Secretary of State Colin Powell, meeting with British Foreign Secretary Jack Straw, said the U.S. would not have to act alone in a military strike on Iraq, despite calls from France and Germany to give United Nations inspection teams more time to search for weapons of mass destruction before considering a second resolution authorizing force.
"I think that as we move forward, if it can't be solved peaceably ? the United States reserves the right to do what it thinks is appropriate to defend its interest, the interest of its friends and to protect the world," Powell said. "And I'm quite confident if it comes to that we'll be joined by many nations."
Responding to the French and German statements, Straw said that the Security Council countries, including France and Germany, "knew what they were signing up to" when they supported U.N. Resolution 1441 ? the resolution that lays out terms for Iraqi disarmament.
Later Thursday, Deputy Defense Secretary Paul Wolfowitz reiterated the importance of disarming Iraq, calling it "a crucial part of winning the war on terror."
According to Wolfowitz, the U.S. believes Iraqi officials had been continually moved sensitive documents about its weapons systems to various hiding places. He also said Iraqis had attempted to use computer technology to gather intelligence on U.N. weapons inspectors' movements.
Wolfowitz said it is not the U.N. inspectors' responsibility "to find Saddam's hidden weapons when he lies about them and conceals them.
"Sending a few hundred inspectors search an area the size of the state of California would be to send them on a fool's errand or to play a game. And let me repeat: this is not a game," he told the Council on Foreign Relations.
Meanwhile, German Chancellor Gerhard Schroeder on Thursday renewed the call for a peaceful solution to the Iraq conflict.
"We are both of the opinion, and the French president said that quite clearly yesterday, that one can never accept it when it is said that war is unavoidable," Schroeder said. "War may never be considered unavoidable."
Defense Secretary Donald Rumsfeld on Wednesday criticized France and Germany's stance, saying they represented the views of "old Europe" and that the U.S. would find its support elsewhere on the continent.

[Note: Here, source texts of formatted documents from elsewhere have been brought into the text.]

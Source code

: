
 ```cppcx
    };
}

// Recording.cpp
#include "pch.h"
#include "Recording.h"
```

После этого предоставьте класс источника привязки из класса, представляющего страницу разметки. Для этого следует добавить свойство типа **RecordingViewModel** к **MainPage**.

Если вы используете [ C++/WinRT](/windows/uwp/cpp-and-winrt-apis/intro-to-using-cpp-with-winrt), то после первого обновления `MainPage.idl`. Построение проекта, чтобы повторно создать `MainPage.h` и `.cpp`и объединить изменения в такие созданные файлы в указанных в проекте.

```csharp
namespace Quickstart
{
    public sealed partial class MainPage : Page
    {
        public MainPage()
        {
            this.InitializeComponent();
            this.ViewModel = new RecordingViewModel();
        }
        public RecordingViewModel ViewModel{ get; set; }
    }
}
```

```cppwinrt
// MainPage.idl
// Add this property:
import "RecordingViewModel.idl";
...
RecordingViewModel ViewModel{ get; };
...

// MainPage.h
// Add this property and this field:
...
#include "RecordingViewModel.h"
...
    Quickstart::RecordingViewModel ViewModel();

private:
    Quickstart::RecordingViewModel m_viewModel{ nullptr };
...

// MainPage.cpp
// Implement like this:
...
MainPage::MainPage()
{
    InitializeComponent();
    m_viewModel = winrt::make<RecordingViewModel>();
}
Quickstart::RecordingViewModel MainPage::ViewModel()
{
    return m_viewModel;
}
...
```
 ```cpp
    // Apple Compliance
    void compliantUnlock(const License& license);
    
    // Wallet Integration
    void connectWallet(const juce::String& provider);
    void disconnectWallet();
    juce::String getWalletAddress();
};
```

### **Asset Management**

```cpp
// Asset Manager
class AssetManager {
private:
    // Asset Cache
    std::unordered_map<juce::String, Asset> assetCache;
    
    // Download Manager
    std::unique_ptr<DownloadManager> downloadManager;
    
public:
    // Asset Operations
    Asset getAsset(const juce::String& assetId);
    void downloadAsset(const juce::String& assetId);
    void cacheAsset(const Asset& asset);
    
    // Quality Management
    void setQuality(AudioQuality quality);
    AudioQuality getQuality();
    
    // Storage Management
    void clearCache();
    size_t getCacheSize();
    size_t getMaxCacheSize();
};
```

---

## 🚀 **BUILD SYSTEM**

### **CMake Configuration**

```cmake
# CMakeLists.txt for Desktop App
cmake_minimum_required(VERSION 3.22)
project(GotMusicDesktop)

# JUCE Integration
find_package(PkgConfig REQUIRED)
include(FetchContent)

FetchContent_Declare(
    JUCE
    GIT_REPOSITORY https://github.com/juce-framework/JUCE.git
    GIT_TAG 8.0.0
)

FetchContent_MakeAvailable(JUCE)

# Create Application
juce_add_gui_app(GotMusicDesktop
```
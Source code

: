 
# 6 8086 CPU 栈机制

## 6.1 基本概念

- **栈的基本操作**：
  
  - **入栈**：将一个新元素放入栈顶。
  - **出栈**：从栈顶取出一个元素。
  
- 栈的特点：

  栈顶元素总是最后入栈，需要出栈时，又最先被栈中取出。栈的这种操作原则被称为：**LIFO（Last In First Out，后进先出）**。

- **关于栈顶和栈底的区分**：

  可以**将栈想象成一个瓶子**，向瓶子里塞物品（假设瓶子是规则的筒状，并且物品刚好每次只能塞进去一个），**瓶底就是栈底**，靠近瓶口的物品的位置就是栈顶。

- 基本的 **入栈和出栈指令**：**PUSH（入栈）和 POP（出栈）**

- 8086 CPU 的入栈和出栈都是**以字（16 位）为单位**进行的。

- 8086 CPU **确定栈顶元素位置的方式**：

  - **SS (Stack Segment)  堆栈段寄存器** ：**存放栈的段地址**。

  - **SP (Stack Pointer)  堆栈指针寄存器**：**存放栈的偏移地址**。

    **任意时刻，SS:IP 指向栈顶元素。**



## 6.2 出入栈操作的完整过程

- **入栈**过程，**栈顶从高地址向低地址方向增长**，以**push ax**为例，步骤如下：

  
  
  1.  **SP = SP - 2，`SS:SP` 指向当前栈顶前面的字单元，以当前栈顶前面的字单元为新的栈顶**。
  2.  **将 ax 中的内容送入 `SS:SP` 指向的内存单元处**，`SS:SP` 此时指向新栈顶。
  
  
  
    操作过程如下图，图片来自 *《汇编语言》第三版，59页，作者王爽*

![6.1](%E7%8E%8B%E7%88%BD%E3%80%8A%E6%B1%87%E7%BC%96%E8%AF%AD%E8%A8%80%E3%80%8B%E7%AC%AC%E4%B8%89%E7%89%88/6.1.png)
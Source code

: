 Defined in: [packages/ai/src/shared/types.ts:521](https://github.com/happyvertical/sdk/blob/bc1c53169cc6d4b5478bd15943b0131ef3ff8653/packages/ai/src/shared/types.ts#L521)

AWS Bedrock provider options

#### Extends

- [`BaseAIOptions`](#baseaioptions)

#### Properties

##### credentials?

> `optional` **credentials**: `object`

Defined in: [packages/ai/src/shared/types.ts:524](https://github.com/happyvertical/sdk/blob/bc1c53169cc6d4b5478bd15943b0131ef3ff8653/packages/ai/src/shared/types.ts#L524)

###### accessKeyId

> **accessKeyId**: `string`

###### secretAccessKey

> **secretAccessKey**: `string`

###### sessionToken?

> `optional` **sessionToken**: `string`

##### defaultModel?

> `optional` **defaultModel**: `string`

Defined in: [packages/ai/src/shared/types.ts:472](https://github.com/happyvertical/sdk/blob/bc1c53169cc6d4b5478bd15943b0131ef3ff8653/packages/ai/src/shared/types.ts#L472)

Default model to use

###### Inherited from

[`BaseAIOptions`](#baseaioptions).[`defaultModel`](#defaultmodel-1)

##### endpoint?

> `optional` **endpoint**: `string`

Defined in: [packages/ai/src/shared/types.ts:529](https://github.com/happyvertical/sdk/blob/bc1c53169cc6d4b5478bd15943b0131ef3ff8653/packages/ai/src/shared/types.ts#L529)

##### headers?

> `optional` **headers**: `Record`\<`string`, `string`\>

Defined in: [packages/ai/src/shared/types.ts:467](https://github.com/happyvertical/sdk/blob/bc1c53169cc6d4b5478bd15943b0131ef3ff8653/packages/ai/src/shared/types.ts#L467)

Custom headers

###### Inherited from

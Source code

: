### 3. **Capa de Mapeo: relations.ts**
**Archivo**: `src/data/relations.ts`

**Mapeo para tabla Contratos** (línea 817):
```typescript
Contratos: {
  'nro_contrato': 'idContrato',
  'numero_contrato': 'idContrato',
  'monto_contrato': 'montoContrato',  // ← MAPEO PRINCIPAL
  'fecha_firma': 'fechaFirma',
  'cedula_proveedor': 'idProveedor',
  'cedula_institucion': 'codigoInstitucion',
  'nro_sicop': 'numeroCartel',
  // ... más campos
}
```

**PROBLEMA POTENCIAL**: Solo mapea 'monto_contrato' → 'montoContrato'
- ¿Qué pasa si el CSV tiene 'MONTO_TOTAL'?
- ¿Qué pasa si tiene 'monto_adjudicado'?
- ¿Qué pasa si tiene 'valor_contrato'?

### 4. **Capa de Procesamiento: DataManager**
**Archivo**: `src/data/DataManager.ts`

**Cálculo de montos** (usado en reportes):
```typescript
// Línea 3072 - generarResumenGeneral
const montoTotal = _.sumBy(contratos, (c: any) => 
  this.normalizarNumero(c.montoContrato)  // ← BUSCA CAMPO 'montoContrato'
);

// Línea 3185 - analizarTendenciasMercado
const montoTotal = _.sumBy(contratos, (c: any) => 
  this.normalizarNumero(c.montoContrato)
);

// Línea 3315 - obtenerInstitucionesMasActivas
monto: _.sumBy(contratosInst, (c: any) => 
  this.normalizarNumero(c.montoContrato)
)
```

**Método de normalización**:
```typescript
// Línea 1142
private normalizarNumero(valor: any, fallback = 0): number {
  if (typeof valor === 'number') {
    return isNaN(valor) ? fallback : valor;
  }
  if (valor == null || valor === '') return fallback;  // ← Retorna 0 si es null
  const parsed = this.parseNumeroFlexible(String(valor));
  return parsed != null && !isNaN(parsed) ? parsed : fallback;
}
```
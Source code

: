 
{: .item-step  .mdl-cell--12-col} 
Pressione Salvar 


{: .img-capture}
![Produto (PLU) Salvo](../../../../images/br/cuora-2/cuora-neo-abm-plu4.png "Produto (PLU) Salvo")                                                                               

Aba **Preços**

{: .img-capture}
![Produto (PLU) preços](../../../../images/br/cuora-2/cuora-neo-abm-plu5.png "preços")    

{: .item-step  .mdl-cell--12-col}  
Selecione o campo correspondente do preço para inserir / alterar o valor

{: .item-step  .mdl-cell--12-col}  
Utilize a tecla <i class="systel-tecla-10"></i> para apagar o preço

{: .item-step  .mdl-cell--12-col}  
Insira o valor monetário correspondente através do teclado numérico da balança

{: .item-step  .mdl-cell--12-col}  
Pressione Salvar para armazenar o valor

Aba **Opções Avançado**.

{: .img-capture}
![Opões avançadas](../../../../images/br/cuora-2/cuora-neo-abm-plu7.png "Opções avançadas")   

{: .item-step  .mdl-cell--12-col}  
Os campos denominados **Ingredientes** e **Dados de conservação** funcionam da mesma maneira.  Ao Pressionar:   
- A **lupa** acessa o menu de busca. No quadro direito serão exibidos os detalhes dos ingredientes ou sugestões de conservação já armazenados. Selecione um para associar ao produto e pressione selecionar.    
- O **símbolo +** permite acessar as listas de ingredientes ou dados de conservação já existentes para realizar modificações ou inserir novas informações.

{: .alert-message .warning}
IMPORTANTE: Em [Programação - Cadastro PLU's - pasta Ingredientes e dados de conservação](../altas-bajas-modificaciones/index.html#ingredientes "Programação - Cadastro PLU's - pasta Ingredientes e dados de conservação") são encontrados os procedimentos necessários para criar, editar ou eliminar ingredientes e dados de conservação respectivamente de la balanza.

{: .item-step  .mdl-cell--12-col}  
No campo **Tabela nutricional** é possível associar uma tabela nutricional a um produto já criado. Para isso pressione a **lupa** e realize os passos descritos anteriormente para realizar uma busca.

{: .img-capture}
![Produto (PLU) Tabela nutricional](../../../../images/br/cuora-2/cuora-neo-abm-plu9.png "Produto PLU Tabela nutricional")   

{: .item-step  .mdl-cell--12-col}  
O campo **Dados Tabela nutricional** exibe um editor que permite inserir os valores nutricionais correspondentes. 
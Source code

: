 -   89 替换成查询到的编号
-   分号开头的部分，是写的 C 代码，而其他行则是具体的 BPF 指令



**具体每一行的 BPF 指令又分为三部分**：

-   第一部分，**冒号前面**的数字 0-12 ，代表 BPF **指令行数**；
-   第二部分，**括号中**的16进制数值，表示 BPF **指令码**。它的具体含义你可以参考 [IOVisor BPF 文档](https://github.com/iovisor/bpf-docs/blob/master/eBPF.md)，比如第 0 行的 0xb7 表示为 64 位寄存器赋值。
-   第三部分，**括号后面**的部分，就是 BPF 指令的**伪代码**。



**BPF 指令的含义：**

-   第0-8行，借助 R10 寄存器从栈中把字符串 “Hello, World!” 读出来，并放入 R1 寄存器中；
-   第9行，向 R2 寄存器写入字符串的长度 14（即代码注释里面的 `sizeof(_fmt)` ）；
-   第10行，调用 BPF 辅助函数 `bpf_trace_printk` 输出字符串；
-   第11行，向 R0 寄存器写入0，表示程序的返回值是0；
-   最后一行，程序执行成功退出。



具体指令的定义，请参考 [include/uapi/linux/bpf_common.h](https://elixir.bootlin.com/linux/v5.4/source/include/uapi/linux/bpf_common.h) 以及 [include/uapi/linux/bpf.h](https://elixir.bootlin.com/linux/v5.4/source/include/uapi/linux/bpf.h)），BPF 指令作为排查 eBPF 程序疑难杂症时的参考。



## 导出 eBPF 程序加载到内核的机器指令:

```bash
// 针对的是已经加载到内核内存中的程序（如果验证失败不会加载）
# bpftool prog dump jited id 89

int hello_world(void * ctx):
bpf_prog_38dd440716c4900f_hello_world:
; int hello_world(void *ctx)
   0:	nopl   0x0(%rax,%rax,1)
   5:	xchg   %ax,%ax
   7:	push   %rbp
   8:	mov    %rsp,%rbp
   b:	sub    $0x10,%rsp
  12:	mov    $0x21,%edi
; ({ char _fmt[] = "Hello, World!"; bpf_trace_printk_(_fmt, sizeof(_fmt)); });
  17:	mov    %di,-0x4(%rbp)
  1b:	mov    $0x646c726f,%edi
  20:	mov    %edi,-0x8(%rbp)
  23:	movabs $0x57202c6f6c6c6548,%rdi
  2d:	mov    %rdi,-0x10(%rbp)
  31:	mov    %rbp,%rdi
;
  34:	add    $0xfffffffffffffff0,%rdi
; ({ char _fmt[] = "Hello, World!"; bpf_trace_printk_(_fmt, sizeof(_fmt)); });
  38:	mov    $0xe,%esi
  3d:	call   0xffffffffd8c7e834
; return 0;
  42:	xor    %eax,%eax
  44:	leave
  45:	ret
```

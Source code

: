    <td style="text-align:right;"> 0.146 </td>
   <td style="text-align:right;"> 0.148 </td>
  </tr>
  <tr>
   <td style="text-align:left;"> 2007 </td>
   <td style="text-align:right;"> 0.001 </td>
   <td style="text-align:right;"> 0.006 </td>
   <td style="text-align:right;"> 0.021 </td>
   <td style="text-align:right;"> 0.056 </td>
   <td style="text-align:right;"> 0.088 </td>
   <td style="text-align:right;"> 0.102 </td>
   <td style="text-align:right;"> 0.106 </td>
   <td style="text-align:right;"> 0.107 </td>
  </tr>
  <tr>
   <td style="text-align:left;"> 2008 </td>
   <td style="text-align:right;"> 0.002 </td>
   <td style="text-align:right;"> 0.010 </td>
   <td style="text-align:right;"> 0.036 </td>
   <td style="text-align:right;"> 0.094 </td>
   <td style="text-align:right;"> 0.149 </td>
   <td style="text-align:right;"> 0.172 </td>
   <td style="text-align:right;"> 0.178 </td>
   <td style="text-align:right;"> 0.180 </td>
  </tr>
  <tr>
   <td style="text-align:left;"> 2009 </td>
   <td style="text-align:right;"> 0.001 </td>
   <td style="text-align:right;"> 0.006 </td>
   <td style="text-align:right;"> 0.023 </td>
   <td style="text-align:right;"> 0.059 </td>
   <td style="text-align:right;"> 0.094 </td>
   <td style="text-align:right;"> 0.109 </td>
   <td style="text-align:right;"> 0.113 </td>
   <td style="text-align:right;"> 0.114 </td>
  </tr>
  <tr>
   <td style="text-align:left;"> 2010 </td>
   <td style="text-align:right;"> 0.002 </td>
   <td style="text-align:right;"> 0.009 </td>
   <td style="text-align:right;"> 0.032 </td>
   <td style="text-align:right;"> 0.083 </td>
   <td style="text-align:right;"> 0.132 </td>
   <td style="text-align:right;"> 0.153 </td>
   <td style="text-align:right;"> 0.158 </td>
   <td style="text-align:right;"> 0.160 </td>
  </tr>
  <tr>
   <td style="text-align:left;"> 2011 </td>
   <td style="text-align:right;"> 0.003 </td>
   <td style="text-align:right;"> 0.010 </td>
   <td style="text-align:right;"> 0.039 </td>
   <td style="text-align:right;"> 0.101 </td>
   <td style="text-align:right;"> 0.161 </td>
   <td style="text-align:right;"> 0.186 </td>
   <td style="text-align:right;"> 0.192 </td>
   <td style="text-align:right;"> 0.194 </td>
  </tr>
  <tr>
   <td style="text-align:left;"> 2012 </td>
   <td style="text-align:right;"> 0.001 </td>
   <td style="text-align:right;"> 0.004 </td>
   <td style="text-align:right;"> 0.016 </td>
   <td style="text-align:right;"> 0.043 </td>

"If you look at the entire NATO Europe today, the center of gravity is shifting to the east," Rumsfeld said. "Germany has been a problem, and France has been a problem. ... But you look at vast numbers of other countries in Europe. They're not with France and Germany on this, they're with the United States."
The remark drew a angry responses from some French and German officials.
"Rumsfeld is not exactly a diplomat and it is not very wise to say something like that," Volker Ruehe, chairman of the German parliament's foreign policy committee, told Reuters.
However, others, like French President Jacques Chirac, did not respond directly to the comments, saying through a spokeswoman that "polemics have no place in this debate."
As the diplomatic back and forth continued, Gen. Hussam Mohammed Amin, head of Baghdad's Monitoring Directorate, told reporters in Iraq he expected next week's report from U.N. weapons inspectors to be neither positive nor negative.
Amin said he expected the U.N. inspectors to be "objective and professional and concentrate on important issues because the issues we differ on are not that important to the [inspectors'] work."
The report, mandated by resolution 1441, could play into a decision by either the U.N. or U.S. to launch a military strike in Iraq. Amin said Iraq was cooperating with weapons inspectors, and Iraq has maintained it does not possess weapons of mass destruction.